En entrevista con Energy21, Romero dice que antes de cada fotografía, dibuja. No por romanticismo, sino por método. En su mente traza con maestría lo que más tarde buscará con la lente.
Herencia de su paso por la Escuela de San Carlos, donde aprendió que la creación transforma la materia y que el arte puede salvar a las personas de la ignorancia. En esa institución convivió con escultores, grabadores y pintores, en una época donde pensó que podía ganarse la vida con los colores y las formas.

Puntos de encuentro
Pero la vida, sabia en sus desvíos, lo llevó primero a la arquitectura. En 1992, por azares del destino, un proyecto turístico en Tizayuca que incluía una estación de servicio de PEMEX lo introdujo al mundo energético.
Desde entonces, no solo diseñó gasolineras, sino que ayudó a definir estándares técnicos para PEMEX y colaboró con compañías como Texaco y Chevron. Sus construcciones, afirma, eran más que nodos de energía: eran puntos de encuentro, de comunidad.
Y sin embargo, la enfermedad lo hizo detenerse.
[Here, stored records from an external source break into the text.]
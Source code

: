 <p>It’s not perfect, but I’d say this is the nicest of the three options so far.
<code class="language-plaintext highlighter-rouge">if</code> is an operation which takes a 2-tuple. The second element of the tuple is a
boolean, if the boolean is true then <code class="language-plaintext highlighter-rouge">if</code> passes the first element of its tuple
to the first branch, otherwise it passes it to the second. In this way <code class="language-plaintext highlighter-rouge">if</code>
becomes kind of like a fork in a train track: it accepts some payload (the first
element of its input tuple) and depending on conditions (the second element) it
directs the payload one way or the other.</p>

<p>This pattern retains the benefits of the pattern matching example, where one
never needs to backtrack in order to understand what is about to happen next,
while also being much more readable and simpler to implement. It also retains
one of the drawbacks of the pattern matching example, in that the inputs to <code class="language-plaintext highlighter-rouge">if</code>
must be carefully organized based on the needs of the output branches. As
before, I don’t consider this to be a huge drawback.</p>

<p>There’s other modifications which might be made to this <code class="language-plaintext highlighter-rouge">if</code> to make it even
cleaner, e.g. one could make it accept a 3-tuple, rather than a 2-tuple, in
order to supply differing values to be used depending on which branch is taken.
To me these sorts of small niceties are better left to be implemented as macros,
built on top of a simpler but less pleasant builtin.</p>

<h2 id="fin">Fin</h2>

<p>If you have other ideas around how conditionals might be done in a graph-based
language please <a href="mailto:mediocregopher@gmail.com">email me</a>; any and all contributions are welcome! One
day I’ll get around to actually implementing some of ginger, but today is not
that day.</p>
Fue durante la pandemia por Covid que Romero, ya con su cuerpo lastimado y su alma en duelo por los amigos perdidos, se refugió en la naturaleza.
“Mientras el mundo se recluyó yo salí a los bosques, a los mares con una cámara en mano”, recuerda.

El mundo dentro de una cámara
La fotografía, que lo había acompañado como un susurro, se volvió entonces grito. Recorrió selvas, desiertos, lagos helados. Hizo a un lado las estaciones de servicio para buscar estaciones de luz.
Viajó al desierto de Atacama, donde convivió con corredores de ultramaratón y documentó sus hazañas bajo un cielo sembrado de estrellas. Presenció un sismo en medio de la arena, sintiendo cómo la tierra se movía como un mar dormido.
Estuvo en África, patrocinado por organismos de turismo para retratar la sabana y sus rinocerontes desprovistos de cuernos, mutilados para protegerlos del furtivismo, y convivió con los guerreros masái. En las noches, dormía en tiendas de campaña mientras leones rugían a metros de distancia.
También estuvo en el norte de Canadá, pescando sobre lagos helados donde antes el hielo medía metro y medio, pero ahora apenas alcanzaba 30 centímetros.
Vio osos polares famélicos, esqueletos blancos que alguna vez fueron poderosos.
En Chiapas, intentó capturar el vuelo del quetzal, y a cambio, estuvo cerca de perder algo más que una foto: la vida misma, al verse atrapado en territorios donde el crimen y el narcotráfico han desplazado a las comunidades indígenas.

No busco dinero, busco sentido
Isaías dice que la cámara se ha vuelto su puente entre el mundo construido y el natural, entre las ciudades que levantó con concreto y las selvas que le enseñaron a vivir otra vez.
Apoya causas sociales con su lente: sus fotos han sido parte de libros que financian proyectos como torres de niebla que condensan agua potable en Zongolica. También fotografía trajes tradicionales para costureras hidalguenses, combinando sus imágenes con inteligencia artificial para visibilizar su arte.
No vive de la fotografía, pero sí por ella. No colecciona cámaras para presumirlas, sino para usarlas. Su Nikon Z9 es su compañera de travesías, su aliada en la reconstrucción de una salud que ya no depende de insulina ni de medicamentos, sino del ritmo de sus pasos por senderos remotos.

Isaías ya no busca el éxito de los viejos tiempos. Ha aprendido, dice, que el tiempo se invierte mejor en un desayuno ligero con su familia que en una cena con clientes.
Que un auto de último modelo nunca valdrá lo que una imagen que despierte conciencia. Que el arte y la arquitectura pueden unirse para diseñar viviendas sostenibles de madera, como las que ahora construye con materiales traídos desde Canadá, uno de sus nuevos proyectos de emprendimiento con visión social.
En su mirada hay una serenidad nueva, una especie de reconciliación con el mundo. La fotografía no le ha dado dinero, dice. Le ha dado sentido.
“Si alguna vez te pierdes, sigue a la luz”, dice mientras recuerda la noche en que el león rugía afuera de su tienda.
Y él, que anduvo entre el aroma del combustible y las naves industriales, ha encontrado la calma en el disparo de una cámara.